Dwight Howard ha tutta l’intenzione di tornare a fare il supereroe. Per il momento però si limita ad essere il centro degli Atlanta Hawks: cerchiamo di capire se ci sono i presupposti per poter indossare nuovamente tuta e mantello.

Passare da una realtà anarchica come quella di Houston all’organizzazione capillare della corte di Mike Budenholzer non dev’essere stato certo facile. A Houston il decadente Dwight ha raschiato il fondo della sua carriera cestistica, ma analizzando meglio la situazione della franchigia texana risulta evidente come il flop dei Rockets del duo Harden-Howard non sia dipeso esclusivamente da quest’ultimo. Dopo la buona prestazione offerta nel corso dei Playoff 2016, la squadra è bruscamente caduta in un baratro dal quale non è più a risalire: coach Kevin McHale, come spesso accade, è stato il primo a fare le valigie da buon capro espiatorio, ma anche sotto la guida di J.R. Bickerstaff i miglioramenti hanno tardato ad arrivare. Se aggiungiamo anche l’anarchia tattica di James Harden, autosufficiente in attacco e assente ingiustificato in difesa, il rapporto mai decollato tra le due stelle della squadra e l’arrivo sulla panchina dei Rockets di Mike D’Antoni (lui e Howard si sono conosciuti a Los Angeles ma non sono esattamente amici per la pelle) non era poi troppo difficile prevedere la partenza di Howard verso altri lidi. Era necessario voltare pagina ed accasarsi in una franchigia più ordinata, in modo da poter esprimere il proprio potenziale grazie all’aiuto di compagni già rodati e molto meno accentratori del barbuto James.

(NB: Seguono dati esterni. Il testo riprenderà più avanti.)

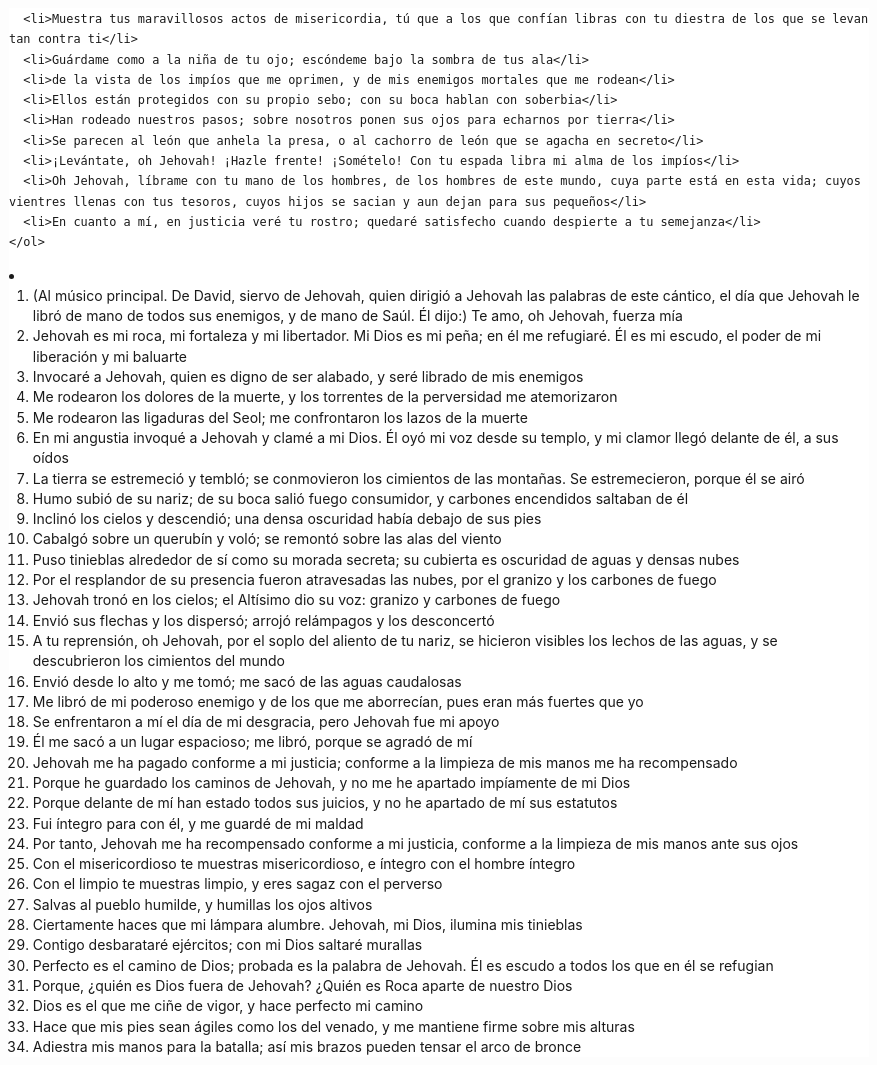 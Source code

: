       <li>Muestra tus maravillosos actos de misericordia, tú que a los que confían libras con tu diestra de los que se levantan contra ti</li>
      <li>Guárdame como a la niña de tu ojo; escóndeme bajo la sombra de tus ala</li>
      <li>de la vista de los impíos que me oprimen, y de mis enemigos mortales que me rodean</li>
      <li>Ellos están protegidos con su propio sebo; con su boca hablan con soberbia</li>
      <li>Han rodeado nuestros pasos; sobre nosotros ponen sus ojos para echarnos por tierra</li>
      <li>Se parecen al león que anhela la presa, o al cachorro de león que se agacha en secreto</li>
      <li>¡Levántate, oh Jehovah! ¡Hazle frente! ¡Somételo! Con tu espada libra mi alma de los impíos</li>
      <li>Oh Jehovah, líbrame con tu mano de los hombres, de los hombres de este mundo, cuya parte está en esta vida; cuyos vientres llenas con tus tesoros, cuyos hijos se sacian y aun dejan para sus pequeños</li>
      <li>En cuanto a mí, en justicia veré tu rostro; quedaré satisfecho cuando despierte a tu semejanza</li>
    </ol>
  </li>
  <li>
    <ol>
      <li>(Al músico principal. De David, siervo de Jehovah, quien dirigió a Jehovah las palabras de este cántico, el día que Jehovah le libró de mano de todos sus enemigos, y de mano de Saúl. Él dijo:) Te amo, oh Jehovah, fuerza mía</li>
      <li>Jehovah es mi roca, mi fortaleza y mi libertador. Mi Dios es mi peña; en él me refugiaré. Él es mi escudo, el poder de mi liberación y mi baluarte</li>
      <li>Invocaré a Jehovah, quien es digno de ser alabado, y seré librado de mis enemigos</li>
      <li>Me rodearon los dolores de la muerte, y los torrentes de la perversidad me atemorizaron</li>
      <li>Me rodearon las ligaduras del Seol; me confrontaron los lazos de la muerte</li>
      <li>En mi angustia invoqué a Jehovah y clamé a mi Dios. Él oyó mi voz desde su templo, y mi clamor llegó delante de él, a sus oídos</li>
      <li>La tierra se estremeció y tembló; se conmovieron los cimientos de las montañas. Se estremecieron, porque él se airó</li>
      <li>Humo subió de su nariz; de su boca salió fuego consumidor, y carbones encendidos saltaban de él</li>
      <li>Inclinó los cielos y descendió; una densa oscuridad había debajo de sus pies</li>
      <li>Cabalgó sobre un querubín y voló; se remontó sobre las alas del viento</li>
      <li>Puso tinieblas alrededor de sí como su morada secreta; su cubierta es oscuridad de aguas y densas nubes</li>
      <li>Por el resplandor de su presencia fueron atravesadas las nubes, por el granizo y los carbones de fuego</li>
      <li>Jehovah tronó en los cielos; el Altísimo dio su voz: granizo y carbones de fuego</li>
      <li>Envió sus flechas y los dispersó; arrojó relámpagos y los desconcertó</li>
      <li>A tu reprensión, oh Jehovah, por el soplo del aliento de tu nariz, se hicieron visibles los lechos de las aguas, y se descubrieron los cimientos del mundo</li>
      <li>Envió desde lo alto y me tomó; me sacó de las aguas caudalosas</li>
      <li>Me libró de mi poderoso enemigo y de los que me aborrecían, pues eran más fuertes que yo</li>
      <li>Se enfrentaron a mí el día de mi desgracia, pero Jehovah fue mi apoyo</li>
      <li>Él me sacó a un lugar espacioso; me libró, porque se agradó de mí</li>
      <li>Jehovah me ha pagado conforme a mi justicia; conforme a la limpieza de mis manos me ha recompensado</li>
      <li>Porque he guardado los caminos de Jehovah, y no me he apartado impíamente de mi Dios</li>
      <li>Porque delante de mí han estado todos sus juicios, y no he apartado de mí sus estatutos</li>
      <li>Fui íntegro para con él, y me guardé de mi maldad</li>
      <li>Por tanto, Jehovah me ha recompensado conforme a mi justicia, conforme a la limpieza de mis manos ante sus ojos</li>
      <li>Con el misericordioso te muestras misericordioso, e íntegro con el hombre íntegro</li>
      <li>Con el limpio te muestras limpio, y eres sagaz con el perverso</li>
      <li>Salvas al pueblo humilde, y humillas los ojos altivos</li>
      <li>Ciertamente haces que mi lámpara alumbre. Jehovah, mi Dios, ilumina mis tinieblas</li>
      <li>Contigo desbarataré ejércitos; con mi Dios saltaré murallas</li>
      <li>Perfecto es el camino de Dios; probada es la palabra de Jehovah. Él es escudo a todos los que en él se refugian</li>
      <li>Porque, ¿quién es Dios fuera de Jehovah? ¿Quién es Roca aparte de nuestro Dios</li>
      <li>Dios es el que me ciñe de vigor, y hace perfecto mi camino</li>
      <li>Hace que mis pies sean ágiles como los del venado, y me mantiene firme sobre mis alturas</li>
      <li>Adiestra mis manos para la batalla; así mis brazos pueden tensar el arco de bronce</li>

Tuttavia, a giudicare dai risultati in casa Hawks il passaggio di consegne tra Horford e Howard non ha portato i frutti sperati: a fronte di 32 partite giocate il record attuale registra un perfetto equilibrio tra vittorie e sconfitte, mentre lo scorso anno a questo punto della stagione gli uomini di coach Budenholzer avevano portato a casa 20 vittorie e solo 12 sconfitte. La responsabilità non è comunque un’esclusiva di Howard, visto che in estate anche Jeff Teague ha fatto le valigie lasciando la regia al giovane Dennis Schröder.

Senza perderci in ulteriori chiacchiere passiamo all’analisi di alcune azioni di Dwight Howard.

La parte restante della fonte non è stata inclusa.